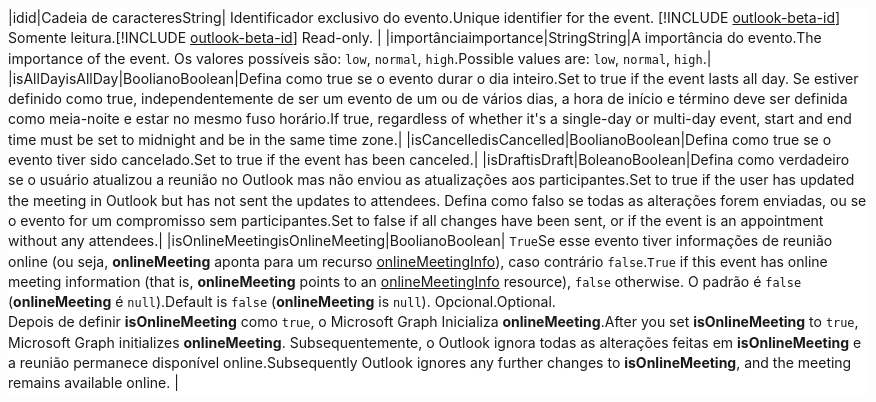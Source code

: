 |<span data-ttu-id="1d0f7-176">id</span><span class="sxs-lookup"><span data-stu-id="1d0f7-176">id</span></span>|<span data-ttu-id="1d0f7-177">Cadeia de caracteres</span><span class="sxs-lookup"><span data-stu-id="1d0f7-177">String</span></span>| <span data-ttu-id="1d0f7-178">Identificador exclusivo do evento.</span><span class="sxs-lookup"><span data-stu-id="1d0f7-178">Unique identifier for the event.</span></span> <span data-ttu-id="1d0f7-179">[!INCLUDE [outlook-beta-id](../../includes/outlook-beta-id.md)] Somente leitura.</span><span class="sxs-lookup"><span data-stu-id="1d0f7-179">[!INCLUDE [outlook-beta-id](../../includes/outlook-beta-id.md)] Read-only.</span></span> |
|<span data-ttu-id="1d0f7-180">importância</span><span class="sxs-lookup"><span data-stu-id="1d0f7-180">importance</span></span>|<span data-ttu-id="1d0f7-181">String</span><span class="sxs-lookup"><span data-stu-id="1d0f7-181">String</span></span>|<span data-ttu-id="1d0f7-182">A importância do evento.</span><span class="sxs-lookup"><span data-stu-id="1d0f7-182">The importance of the event.</span></span> <span data-ttu-id="1d0f7-183">Os valores possíveis são: `low`, `normal`, `high`.</span><span class="sxs-lookup"><span data-stu-id="1d0f7-183">Possible values are: `low`, `normal`, `high`.</span></span>|
|<span data-ttu-id="1d0f7-184">isAllDay</span><span class="sxs-lookup"><span data-stu-id="1d0f7-184">isAllDay</span></span>|<span data-ttu-id="1d0f7-185">Booliano</span><span class="sxs-lookup"><span data-stu-id="1d0f7-185">Boolean</span></span>|<span data-ttu-id="1d0f7-186">Defina como true se o evento durar o dia inteiro.</span><span class="sxs-lookup"><span data-stu-id="1d0f7-186">Set to true if the event lasts all day.</span></span> <span data-ttu-id="1d0f7-187">Se estiver definido como true, independentemente de ser um evento de um ou de vários dias, a hora de início e término deve ser definida como meia-noite e estar no mesmo fuso horário.</span><span class="sxs-lookup"><span data-stu-id="1d0f7-187">If true, regardless of whether it's a single-day or multi-day event, start and end time must be set to midnight and be in the same time zone.</span></span>|
|<span data-ttu-id="1d0f7-188">isCancelled</span><span class="sxs-lookup"><span data-stu-id="1d0f7-188">isCancelled</span></span>|<span data-ttu-id="1d0f7-189">Booliano</span><span class="sxs-lookup"><span data-stu-id="1d0f7-189">Boolean</span></span>|<span data-ttu-id="1d0f7-190">Defina como true se o evento tiver sido cancelado.</span><span class="sxs-lookup"><span data-stu-id="1d0f7-190">Set to true if the event has been canceled.</span></span>|
|<span data-ttu-id="1d0f7-191">isDraft</span><span class="sxs-lookup"><span data-stu-id="1d0f7-191">isDraft</span></span>|<span data-ttu-id="1d0f7-192">Boleano</span><span class="sxs-lookup"><span data-stu-id="1d0f7-192">Boolean</span></span>|<span data-ttu-id="1d0f7-193">Defina como verdadeiro se o usuário atualizou a reunião no Outlook mas não enviou as atualizações aos participantes.</span><span class="sxs-lookup"><span data-stu-id="1d0f7-193">Set to true if the user has updated the meeting in Outlook but has not sent the updates to attendees.</span></span> <span data-ttu-id="1d0f7-194">Defina como falso se todas as alterações forem enviadas, ou se o evento for um compromisso sem participantes.</span><span class="sxs-lookup"><span data-stu-id="1d0f7-194">Set to false if all changes have been sent, or if the event is an appointment without any attendees.</span></span>|
|<span data-ttu-id="1d0f7-195">isOnlineMeeting</span><span class="sxs-lookup"><span data-stu-id="1d0f7-195">isOnlineMeeting</span></span>|<span data-ttu-id="1d0f7-196">Booliano</span><span class="sxs-lookup"><span data-stu-id="1d0f7-196">Boolean</span></span>| <span data-ttu-id="1d0f7-197">`True`Se esse evento tiver informações de reunião online (ou seja, **onlineMeeting** aponta para um recurso [onlineMeetingInfo](onlinemeetinginfo.md)), caso contrário `false`.</span><span class="sxs-lookup"><span data-stu-id="1d0f7-197">`True` if this event has online meeting information (that is, **onlineMeeting** points to an [onlineMeetingInfo](onlinemeetinginfo.md) resource), `false` otherwise.</span></span> <span data-ttu-id="1d0f7-198">O padrão é `false` (**onlineMeeting** é `null`).</span><span class="sxs-lookup"><span data-stu-id="1d0f7-198">Default is `false` (**onlineMeeting** is `null`).</span></span> <span data-ttu-id="1d0f7-199">Opcional.</span><span class="sxs-lookup"><span data-stu-id="1d0f7-199">Optional.</span></span> <br> <span data-ttu-id="1d0f7-200">Depois de definir **isOnlineMeeting** como `true`, o Microsoft Graph Inicializa **onlineMeeting**.</span><span class="sxs-lookup"><span data-stu-id="1d0f7-200">After you set **isOnlineMeeting** to `true`, Microsoft Graph initializes **onlineMeeting**.</span></span> <span data-ttu-id="1d0f7-201">Subsequentemente, o Outlook ignora todas as alterações feitas em **isOnlineMeeting** e a reunião permanece disponível online.</span><span class="sxs-lookup"><span data-stu-id="1d0f7-201">Subsequently Outlook ignores any further changes to **isOnlineMeeting**, and the meeting remains available online.</span></span> |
-*-*-
WORK TO COMPLETE – Only the lines from the beginning of the records up to and including the line with "importância do evento.</span><span" should appear, exactly as they are, and no pictures.

ANSWER SPACE –
Source code

: |<span data-ttu-id="1d0f7-176">id</span><span class="sxs-lookup"><span data-stu-id="1d0f7-176">id</span></span>|<span data-ttu-id="1d0f7-177">Cadeia de caracteres</span><span class="sxs-lookup"><span data-stu-id="1d0f7-177">String</span></span>| <span data-ttu-id="1d0f7-178">Identificador exclusivo do evento.</span><span class="sxs-lookup"><span data-stu-id="1d0f7-178">Unique identifier for the event.</span></span> <span data-ttu-id="1d0f7-179">[!INCLUDE [outlook-beta-id](../../includes/outlook-beta-id.md)] Somente leitura.</span><span class="sxs-lookup"><span data-stu-id="1d0f7-179">[!INCLUDE [outlook-beta-id](../../includes/outlook-beta-id.md)] Read-only.</span></span> |
|<span data-ttu-id="1d0f7-180">importância</span><span class="sxs-lookup"><span data-stu-id="1d0f7-180">importance</span></span>|<span data-ttu-id="1d0f7-181">String</span><span class="sxs-lookup"><span data-stu-id="1d0f7-181">String</span></span>|<span data-ttu-id="1d0f7-182">A importância do evento.</span><span class="sxs-lookup"><span data-stu-id="1d0f7-182">The importance of the event.</span></span> <span data-ttu-id="1d0f7-183">Os valores possíveis são: `low`, `normal`, `high`.</span><span class="sxs-lookup"><span data-stu-id="1d0f7-183">Possible values are: `low`, `normal`, `high`.</span></span>|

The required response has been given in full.